Today is a historic day…the Supreme Court declared DOMA (Defense of Marriage Act) unconstitutional allowing married same-sex couples federal benefits in those states that recognize same-sex marriage. Today’s ruling is another sign that as a society we continue to strive for equality and breakdown the walls of discrimination whether based on race, sexual orientation, gender, age or religion. And, that the US government will right the wrongs of the past, albeit at a slower pace than we would like.
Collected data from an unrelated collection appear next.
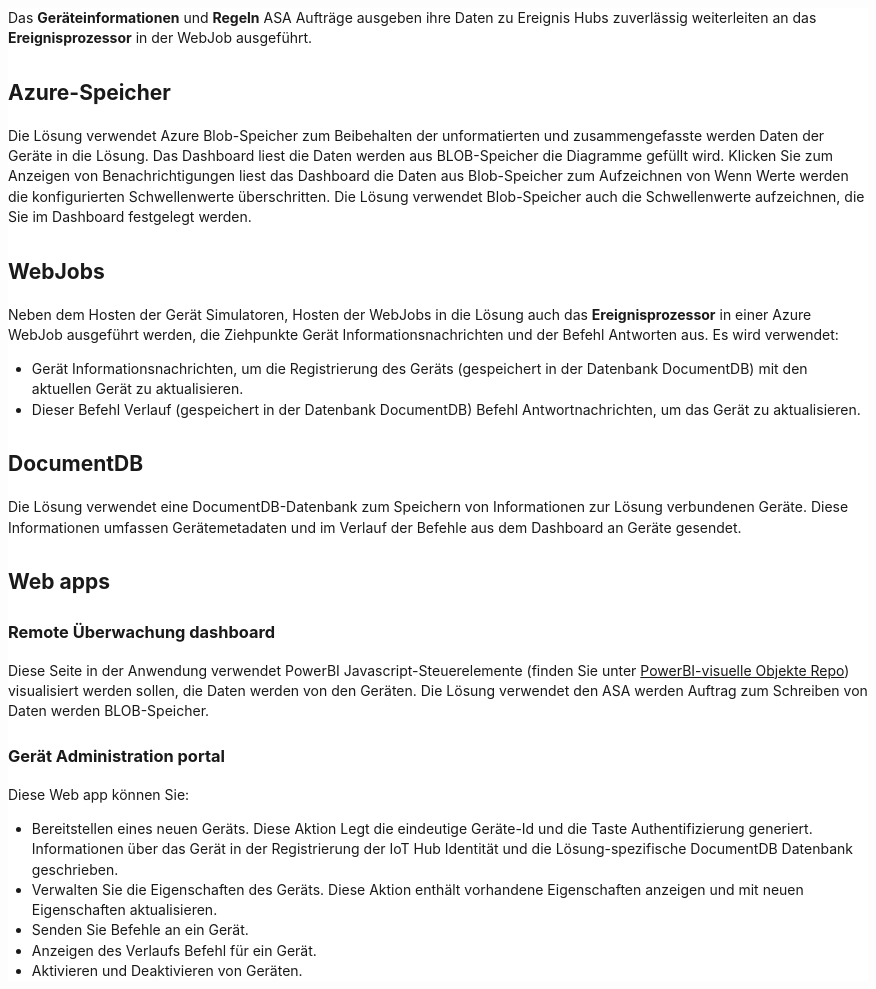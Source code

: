 Das **Geräteinformationen** und **Regeln** ASA Aufträge ausgeben ihre Daten zu Ereignis Hubs zuverlässig weiterleiten an das **Ereignisprozessor** in der WebJob ausgeführt.

## <a name="azure-storage"></a>Azure-Speicher

Die Lösung verwendet Azure Blob-Speicher zum Beibehalten der unformatierten und zusammengefasste werden Daten der Geräte in die Lösung. Das Dashboard liest die Daten werden aus BLOB-Speicher die Diagramme gefüllt wird. Klicken Sie zum Anzeigen von Benachrichtigungen liest das Dashboard die Daten aus Blob-Speicher zum Aufzeichnen von Wenn Werte werden die konfigurierten Schwellenwerte überschritten. Die Lösung verwendet Blob-Speicher auch die Schwellenwerte aufzeichnen, die Sie im Dashboard festgelegt werden.

## <a name="webjobs"></a>WebJobs

Neben dem Hosten der Gerät Simulatoren, Hosten der WebJobs in die Lösung auch das **Ereignisprozessor** in einer Azure WebJob ausgeführt werden, die Ziehpunkte Gerät Informationsnachrichten und der Befehl Antworten aus. Es wird verwendet:

- Gerät Informationsnachrichten, um die Registrierung des Geräts (gespeichert in der Datenbank DocumentDB) mit den aktuellen Gerät zu aktualisieren.
- Dieser Befehl Verlauf (gespeichert in der Datenbank DocumentDB) Befehl Antwortnachrichten, um das Gerät zu aktualisieren.

## <a name="documentdb"></a>DocumentDB

Die Lösung verwendet eine DocumentDB-Datenbank zum Speichern von Informationen zur Lösung verbundenen Geräte. Diese Informationen umfassen Gerätemetadaten und im Verlauf der Befehle aus dem Dashboard an Geräte gesendet.

## <a name="web-apps"></a>Web apps

### <a name="remote-monitoring-dashboard"></a>Remote Überwachung dashboard
Diese Seite in der Anwendung verwendet PowerBI Javascript-Steuerelemente (finden Sie unter [PowerBI-visuelle Objekte Repo](https://www.github.com/Microsoft/PowerBI-visuals)) visualisiert werden sollen, die Daten werden von den Geräten. Die Lösung verwendet den ASA werden Auftrag zum Schreiben von Daten werden BLOB-Speicher.


### <a name="device-administration-portal"></a>Gerät Administration portal

Diese Web app können Sie:

- Bereitstellen eines neuen Geräts. Diese Aktion Legt die eindeutige Geräte-Id und die Taste Authentifizierung generiert. Informationen über das Gerät in der Registrierung der IoT Hub Identität und die Lösung-spezifische DocumentDB Datenbank geschrieben.
- Verwalten Sie die Eigenschaften des Geräts. Diese Aktion enthält vorhandene Eigenschaften anzeigen und mit neuen Eigenschaften aktualisieren.
- Senden Sie Befehle an ein Gerät.
- Anzeigen des Verlaufs Befehl für ein Gerät.
- Aktivieren und Deaktivieren von Geräten.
Forty-six years after Japanese Americans were interned during World War II, the Civil liberties Act of 1988 was signed into law by President Reagan as a formal apology to the 120,000 Japanese American’s interned. I remember how proud my mother was to get the letter, which she framed and displayed, on her dining room table. Nothing can ever make up for the emotional and financial loss endured during the internment but the acknowledgment by the President seemed to ease the shame and sorrow of this time.
Now, almost seventy years since World War II, the Congressional Gold Medal was awarded to my father and the other brave men who served in the 442nd Regimental Combat Team, 100th Infantry Battalion and the Military Intelligence Service. This is the highest civilian award and was given to these men who fought to protect our country’s freedom while their families were held in internment camps.
There is a Smithsonian Institution Traveling Exhibit titled American Heroes on display at the following institutions: (Updated 8/6/13: The exhibit at the De Young consisted of the Congressional Gold Medal and one panel of historical information. Click this link to see photo in related post.)
- De Young Museum in San Francisco: 6/29/13 – 8/4/13
- Oregon History Museum: 8/24/13 – 9/29/13
- Chicago History Museum: 10/19/13 – 12/8/13
- Holocaust Museum in Houston: 12/26/13 – 1/24/14
May discrimination be a distant memory.
Revised on 6/27/13 – the original post had the wrong date for the Holocaust Museum in Houston. The dates are correct now.